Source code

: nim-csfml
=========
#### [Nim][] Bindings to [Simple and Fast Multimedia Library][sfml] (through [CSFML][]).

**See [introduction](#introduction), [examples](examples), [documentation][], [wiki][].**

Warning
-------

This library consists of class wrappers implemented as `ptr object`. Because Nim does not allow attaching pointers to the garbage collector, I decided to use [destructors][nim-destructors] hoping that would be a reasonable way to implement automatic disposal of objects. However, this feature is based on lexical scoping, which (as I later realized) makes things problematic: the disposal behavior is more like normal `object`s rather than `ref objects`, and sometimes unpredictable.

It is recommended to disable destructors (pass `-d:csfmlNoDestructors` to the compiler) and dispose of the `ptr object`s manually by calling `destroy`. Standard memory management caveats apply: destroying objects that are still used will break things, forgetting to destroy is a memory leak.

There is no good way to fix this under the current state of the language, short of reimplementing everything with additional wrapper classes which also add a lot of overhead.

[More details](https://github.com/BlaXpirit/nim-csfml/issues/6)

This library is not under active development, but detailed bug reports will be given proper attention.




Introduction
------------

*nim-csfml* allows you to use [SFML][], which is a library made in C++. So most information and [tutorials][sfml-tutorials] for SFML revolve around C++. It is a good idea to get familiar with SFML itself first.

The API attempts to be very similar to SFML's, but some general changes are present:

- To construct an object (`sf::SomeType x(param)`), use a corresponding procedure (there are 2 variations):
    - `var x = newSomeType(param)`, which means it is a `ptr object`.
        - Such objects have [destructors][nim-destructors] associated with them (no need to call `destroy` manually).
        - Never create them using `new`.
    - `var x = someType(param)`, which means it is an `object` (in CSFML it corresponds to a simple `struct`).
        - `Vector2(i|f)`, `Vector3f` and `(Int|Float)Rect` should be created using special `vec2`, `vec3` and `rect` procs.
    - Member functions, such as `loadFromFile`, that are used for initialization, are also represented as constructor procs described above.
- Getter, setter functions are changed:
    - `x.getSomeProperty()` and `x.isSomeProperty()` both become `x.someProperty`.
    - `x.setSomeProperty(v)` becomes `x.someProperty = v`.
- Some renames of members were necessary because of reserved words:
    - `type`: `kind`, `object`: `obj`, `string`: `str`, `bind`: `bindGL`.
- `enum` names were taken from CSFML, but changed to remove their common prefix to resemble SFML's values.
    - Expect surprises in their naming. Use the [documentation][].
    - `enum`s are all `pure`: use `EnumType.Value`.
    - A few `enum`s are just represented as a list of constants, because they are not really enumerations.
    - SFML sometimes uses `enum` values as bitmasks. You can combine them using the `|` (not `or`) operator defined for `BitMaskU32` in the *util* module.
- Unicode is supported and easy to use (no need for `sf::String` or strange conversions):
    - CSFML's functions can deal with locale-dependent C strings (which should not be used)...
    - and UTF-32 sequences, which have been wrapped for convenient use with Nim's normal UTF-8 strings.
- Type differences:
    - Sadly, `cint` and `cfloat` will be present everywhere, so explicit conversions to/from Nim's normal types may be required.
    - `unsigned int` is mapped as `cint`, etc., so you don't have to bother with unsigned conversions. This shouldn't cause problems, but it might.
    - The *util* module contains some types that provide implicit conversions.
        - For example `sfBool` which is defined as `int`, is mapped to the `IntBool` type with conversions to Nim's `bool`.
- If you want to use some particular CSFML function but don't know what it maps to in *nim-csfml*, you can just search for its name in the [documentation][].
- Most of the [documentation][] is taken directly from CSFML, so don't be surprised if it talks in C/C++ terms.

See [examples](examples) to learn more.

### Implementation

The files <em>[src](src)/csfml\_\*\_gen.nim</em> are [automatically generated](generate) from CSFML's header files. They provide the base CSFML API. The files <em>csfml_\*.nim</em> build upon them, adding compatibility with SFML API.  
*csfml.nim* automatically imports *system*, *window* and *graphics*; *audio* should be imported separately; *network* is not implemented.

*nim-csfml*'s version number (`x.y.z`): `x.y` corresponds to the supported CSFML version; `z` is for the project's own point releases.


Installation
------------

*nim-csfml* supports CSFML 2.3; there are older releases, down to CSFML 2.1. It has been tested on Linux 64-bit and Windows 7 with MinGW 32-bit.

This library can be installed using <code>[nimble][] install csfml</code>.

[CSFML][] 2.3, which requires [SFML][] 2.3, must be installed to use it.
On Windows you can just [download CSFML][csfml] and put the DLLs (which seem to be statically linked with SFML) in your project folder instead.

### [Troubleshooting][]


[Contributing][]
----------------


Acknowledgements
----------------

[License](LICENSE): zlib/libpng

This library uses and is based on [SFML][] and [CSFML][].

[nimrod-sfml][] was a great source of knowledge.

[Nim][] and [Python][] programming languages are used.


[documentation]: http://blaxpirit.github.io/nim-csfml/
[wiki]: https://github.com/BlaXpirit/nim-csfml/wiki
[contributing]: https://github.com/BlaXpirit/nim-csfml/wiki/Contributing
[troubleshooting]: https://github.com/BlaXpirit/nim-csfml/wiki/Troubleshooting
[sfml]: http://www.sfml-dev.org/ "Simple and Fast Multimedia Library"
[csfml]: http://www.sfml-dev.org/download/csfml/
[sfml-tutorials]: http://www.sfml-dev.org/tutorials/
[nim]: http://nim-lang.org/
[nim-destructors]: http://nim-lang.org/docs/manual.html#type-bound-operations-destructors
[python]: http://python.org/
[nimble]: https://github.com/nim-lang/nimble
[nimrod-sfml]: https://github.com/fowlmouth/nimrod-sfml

_ _ _ _ _ _ _

» BRIEF: For each line of the entries that contains the word "examples", make a copy.

» OUTPUT BELOW:
**See [introduction](#introduction), [examples](examples), [documentation][], [wiki][].**
See [examples](examples) to learn more.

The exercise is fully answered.